If you're looking at backstory, Urias made two starts against the Cubs in the regular season.

On June 2, he yielded eight hits and five earned runs in five innings in a 7-2 loss at Wrigley Field. It was just the second start of his MLB career. He was still 19 years old. He was in the most historic, renowned ballpark in the National League. It wasn't exactly a fair display of his talent.

On Aug. 27, however, he pitched six innings of one-run ball with eight strikeouts in a 3-2 victory at Chavez Ravine—where he'll pitch Wednesday night in front of a full-throated Southern California home crowd. 

That second start made Urias feel "more comfortable" against the Cubs, per David Vassegh of AM 570 L.A. Sports. 

But it's not predictive. The Cubs ranked second only to the mile-high Colorado Rockies among NL clubs in runs and OPS in the regular season. Urias could get whacked on Wednesday, like anyone else.

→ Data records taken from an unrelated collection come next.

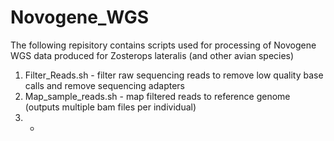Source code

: # Novogene_WGS

The following repisitory contains scripts used for processing of Novogene WGS data produced for Zosterops lateralis (and other avian species)

1. Filter_Reads.sh - filter raw sequencing reads to remove low quality base calls and remove sequencing adapters
2. Map_sample_reads.sh - map filtered reads to reference genome (outputs multiple bam files per individual)
3.  - 
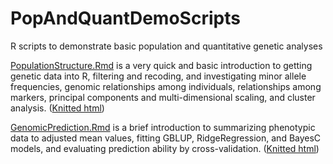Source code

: # PopAndQuantDemoScripts
R scripts to demonstrate basic population and quantitative genetic analyses

[PopulationStructure.Rmd](PopulationStructure.Rmd) is a very quick and basic introduction to getting genetic data into R, filtering and recoding, and investigating minor allele frequencies, genomic relationships among individuals, relationships among markers, principal components and multi-dimensional scaling, and cluster analysis. ([Knitted html](https://ncsumaize.github.io/PopAndQuantDemoScripts/PopulationStructure.html))

[GenomicPrediction.Rmd](GenomicPrediction.Rmd) is a brief introduction to summarizing phenotypic data to adjusted mean values, fitting GBLUP, RidgeRegression, and BayesC models, and evaluating prediction ability by cross-validation. ([Knitted html](https://ncsumaize.github.io/PopAndQuantDemoScripts/GenomicPrediction.html))
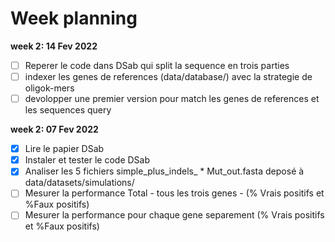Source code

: # Week planning

**week 2: 14 Fev 2022**
* [ ] Reperer le code dans DSab qui split la sequence en trois parties
* [ ] indexer les genes de references (data/database/) avec la strategie de oligok-mers
* [ ] devolopper une premier version pour match les genes de references et les sequences query

**week 2: 07 Fev 2022**

* [x] Lire le papier DSab
* [x] Instaler et tester le code DSab
* [x] Analiser les 5 fichiers simple_plus_indels_ * Mut_out.fasta  deposé à data/datasets/simulations/
* [ ] Mesurer la performance Total - tous les trois genes - (% Vrais positifs et %Faux positifs)
* [ ] Mesurer la performance pour chaque gene separement (% Vrais positifs et %Faux positifs)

Julio Urias: 2016 First Half vs. Second Half
Stats courtesy of Baseball-Reference.com

The burgeoning hurler appears poised for success, though. He's a different animal from the fresh call-up who took the mound back in June.

Urias is rested, having thrown just two innings since Sept. 29. Those two frames just happened to come in a winner-take-all NLDS Game 5 against the Washington Nationals. He had ice water in his veins during the outing, becoming the youngest MLB pitcher to ever win a postseason game.

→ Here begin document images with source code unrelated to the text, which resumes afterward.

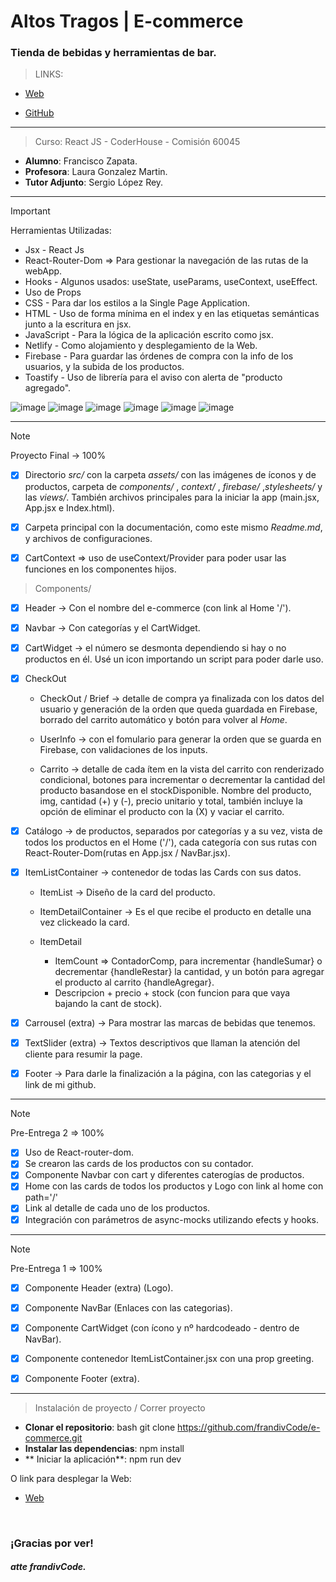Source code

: #  Altos Tragos | E-commerce

<h3>Tienda de bebidas y herramientas de bar. </h3>

> LINKS:

* [Web](https://e-commerce-francode.netlify.app)

* [GitHub](https://github.com/frandivCode)

---

> Curso: React JS - CoderHouse - Comisión 60045

* **Alumno**: Francisco Zapata.
* **Profesora**: Laura Gonzalez Martin.
* **Tutor Adjunto**: Sergio López Rey.

---

> [!IMPORTANT]
> Herramientas Utilizadas:

* Jsx - React Js
* React-Router-Dom => Para gestionar la navegación de las rutas de la webApp.
* Hooks - Algunos usados: useState, useParams, useContext, useEffect.
* Uso de Props
* CSS - Para dar los estilos a la Single Page Application.
* HTML - Uso de forma mínima en el index y en las etiquetas semánticas junto a la escritura en jsx.
* JavaScript - Para la lógica de la aplicación escrito como jsx.
* Netlify - Como alojamiento y desplegamiento de la Web.
* Firebase - Para guardar las órdenes de compra con la info de los usuarios, y la subida de los productos.
* Toastify - Uso de librería para el aviso con alerta de "producto agregado".

![image](https://github.com/user-attachments/assets/09bb3851-8f1c-44b2-a0f1-330181e7aad1)
![image](https://github.com/user-attachments/assets/e27f4435-1fa4-43b0-93a4-9f2da115d562)
![image](https://github.com/user-attachments/assets/86312436-d34d-45ff-bbd7-f801a74c985b)
![image](https://github.com/user-attachments/assets/1496e492-825a-4e31-81ca-8b26836fdbce) 
![image](https://github.com/user-attachments/assets/a4735e28-43b3-4e29-9330-7ee1166efd8c)
![image](https://github.com/user-attachments/assets/e8be5317-335b-42f1-a439-aeea4ae937f1)


---

> [!NOTE] 
>  Proyecto Final -> 100%

- [x] Directorio *src/* con la carpeta *assets/* con las imágenes de íconos y de productos, carpeta de *components/* , *context/* , *firebase/* ,*stylesheets/* y las *views/*. También archivos principales para la iniciar la app (main.jsx, App.jsx e Index.html).

- [x] Carpeta principal con la documentación, como este mismo *Readme.md*, y archivos de configuraciones.

- [x] CartContext => uso de useContext/Provider para poder usar las funciones en los componentes hijos.

> Components/

- [x] Header -> Con el nombre del e-commerce (con link al Home '/').

- [x] Navbar -> Con categorías y el CartWidget.

- [x] CartWidget -> el número se desmonta dependiendo si hay o no productos en él. Usé un icon importando un script para poder darle uso.

- [x] CheckOut 

    *   CheckOut / Brief -> detalle de compra ya finalizada con los datos del usuario y generación de la orden que queda guardada en Firebase, borrado del carrito automático y botón para volver al *Home*.

    *   UserInfo -> con el fomulario para generar la orden que se guarda en Firebase, con validaciones de los inputs.

    *   Carrito -> detalle de cada ítem en la vista del carrito con renderizado condicional, botones para incrementar o decrementar la cantidad del producto basandose en el stockDisponible. Nombre del producto, img, cantidad (+) y (-), precio unitario y total, también incluye la opción de eliminar el producto con la (X) y vaciar el carrito.

- [x] Catálogo -> de productos, separados por categorías y a su vez, 
vista de todos los productos en el Home ('/'), cada categoría con sus rutas con React-Router-Dom(rutas en App.jsx / NavBar.jsx).

- [x] ItemListContainer -> contenedor de todas las Cards con sus datos.
    * ItemList -> Diseño de la card del producto.

    * ItemDetailContainer -> Es el que recibe el producto en detalle una vez clickeado la card.

    * ItemDetail
        * ItemCount => ContadorComp, para incrementar {handleSumar} o decrementar 		           {handleRestar} la cantidad, y un botón para agregar el producto al carrito                           {handleAgregar}.
        * Descripcion + precio + stock (con funcion para que vaya bajando la cant de stock).

- [x] Carrousel (extra) -> Para mostrar las marcas de bebidas que tenemos.

- [x] TextSlider (extra) -> Textos descriptivos que llaman la atención del cliente para resumir la page. 

- [x] Footer -> Para darle la finalización a la página, con las categorias y el link de mi github.



---

> [!NOTE]
> Pre-Entrega 2 => 100%

- [x] Uso de React-router-dom.
- [x] Se crearon las cards de los productos con su contador.
- [x] Componente Navbar con cart y diferentes caterogías de productos.
- [x] Home con las cards de todos los productos y Logo con link al home con path='/'
- [x] Link al detalle de cada uno de los productos.
- [x] Integración con parámetros de async-mocks utilizando efects y hooks.

---

> [!NOTE]
> Pre-Entrega 1 => 100%

- [x] Componente Header (extra) (Logo).
- [x] Componente NavBar (Enlaces con las categorias).
- [x] Componente CartWidget (con ícono y nº hardcodeado - dentro de NavBar).
- [x] Componente contenedor ItemListContainer.jsx con una prop greeting.
- [x] Componente Footer (extra).


---

> Instalación de proyecto  / Correr proyecto

* **Clonar el repositorio**: bash git clone https://github.com/frandivCode/e-commerce.git
* **Instalar las dependencias**: npm install
* ** Iniciar la aplicación**: npm run dev

O link para desplegar la Web:
* [Web](https://e-commerce-francode.netlify.app)

<br>

<h3>¡Gracias por ver!</h3>
<h5>atte frandivCode.</h5>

And while this is a game the Dodgers would like to win, it's not one they need to win, so the expectations are marginally less weighty.

Not that Urias can't take it. The southpaw is still about a year shy of the legal U.S. drinking age, but Roberts called him "calm and cool," per Pedro Moura of the Los Angeles Times

"Some of it plays to the youthfulness, the naivete, and just not really understanding the gravity of this moment, which is great," Roberts said, per Moura.

For his part, Urias acknowledged the stakes. 

"It's something you have to deal with," he said, per Paul Skrbina of the Chicago Tribune. "I felt the adrenaline when I was on the bench, so I'm thinking it's something I'm also going to feel [in Game 4]."

No Cubs hitter has anything approaching a deep history against Urias. But Kris Bryant, Javier Baez and Jason Heyward have all homered against him. 

"It'll be easier to establish what we want to do against him, just because we've all had at-bats against him," Bryant said, per MLB.com's Phil Rogers. "But it's a different time of the year. I'm sure he'll be throwing a little harder because it's the postseason."

There's also the controversy over Urias' pickoff move, which The Beat's Justin Russo captured: 

Justin Russo @FlyByKnite

Here's the Julio Urias pickoff move. https://t.co/rVdLfoPEQM

That's a possible source of grumbling if you're searching for one. Cubs manager Joe Maddon called it "balking 101," per MLB.com's Jenifer Langosch. So keep an eye on that.

Sideshows notwithstanding, however, Urias has a path to October glory if he can outshine veteran Chicago right-hander John Lackey, who was finishing up high school in Abilene, Texas, when Urias was born. He can pen a legend and scribble his name all over it.

"Under normal circumstances," USA Today's Jorge L. Ortiz opined, "the Dodgers brass might have preferred to go with a more experienced starter." But these aren't normal circumstances. Injuries have beset L.A.'s starting corps. So here's Urias, healthy and ready.

The Dodgers are in the driver's seat. And a kid who's barely tasted his 20s has his foot poised over the accelerator.

Buckle up.


All statistics current as of Tuesday and courtesy of MLB.com and Baseball-Reference.com unless otherwise noted.